You should come to Darrington on the 24th and 25th. We are having the WSAA state safari. Just like Redding. Great warm up practice.


----------



## Montana girl

The only bad thing about a circle is if it rains like it did last year you will not have the option to take out your lens!!


----------



## USNarcher

No need to take out your lens when it gets wet. I carry a bottle of water and if my lens gets too many drops on it I just pour a little water on the lens and let it run off. Good to go.

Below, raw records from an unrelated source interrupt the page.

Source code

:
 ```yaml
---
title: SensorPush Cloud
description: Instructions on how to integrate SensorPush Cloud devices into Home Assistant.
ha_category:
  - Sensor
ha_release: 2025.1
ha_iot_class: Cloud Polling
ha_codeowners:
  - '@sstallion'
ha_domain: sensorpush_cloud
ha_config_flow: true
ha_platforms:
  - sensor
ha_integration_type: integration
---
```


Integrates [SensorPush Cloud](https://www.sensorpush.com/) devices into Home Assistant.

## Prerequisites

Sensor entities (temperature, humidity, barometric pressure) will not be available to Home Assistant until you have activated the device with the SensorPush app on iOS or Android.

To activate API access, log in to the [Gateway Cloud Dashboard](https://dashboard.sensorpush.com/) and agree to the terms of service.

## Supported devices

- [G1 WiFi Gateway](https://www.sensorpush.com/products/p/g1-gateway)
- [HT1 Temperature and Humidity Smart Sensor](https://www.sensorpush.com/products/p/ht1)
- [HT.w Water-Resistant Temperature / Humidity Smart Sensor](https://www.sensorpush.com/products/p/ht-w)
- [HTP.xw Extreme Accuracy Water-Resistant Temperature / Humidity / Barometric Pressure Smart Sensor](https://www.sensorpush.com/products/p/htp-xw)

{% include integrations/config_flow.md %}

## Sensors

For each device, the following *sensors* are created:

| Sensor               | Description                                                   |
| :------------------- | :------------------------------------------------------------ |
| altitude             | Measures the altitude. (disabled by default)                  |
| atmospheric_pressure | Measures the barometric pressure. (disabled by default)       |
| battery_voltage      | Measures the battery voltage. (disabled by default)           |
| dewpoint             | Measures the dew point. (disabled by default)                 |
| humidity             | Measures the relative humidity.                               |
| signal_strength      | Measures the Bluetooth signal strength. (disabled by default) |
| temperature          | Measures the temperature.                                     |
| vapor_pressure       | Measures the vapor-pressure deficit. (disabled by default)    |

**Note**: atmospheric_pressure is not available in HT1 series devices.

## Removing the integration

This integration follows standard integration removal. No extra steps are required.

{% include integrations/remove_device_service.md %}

Just don't use a clarifier. :wink:


----------



## adam Guggisberg

Green fiber.. NO CLARIFIER! 

-Adam


----------



## BOBBY MCGEE

*Help*



adam Guggisberg said:


> Green fiber.. NO CLARIFIER!
> 
> -Adam


what size fiber? what power lens?


----------



## blueglide1

Im going to have to agree with the NO CLARIFIER statement.I found out the hard way last weekend at a 70 meter shoot in the rain.As soon as the monsoon hit it was fog city for my clarifier and couldnt hardly see through the thing.I learned my lesson.I still got second but I lost points because of it I know.


----------



## adam Guggisberg

BOBBY MCGEE said:


> what size fiber? what power lens?


I run a 6x Center drilled FeatherVision with a .019 fiber. I just have a 1/2" piece of fiber.. I also have a PRO DX light that shines onto the fiber..

-Adam


----------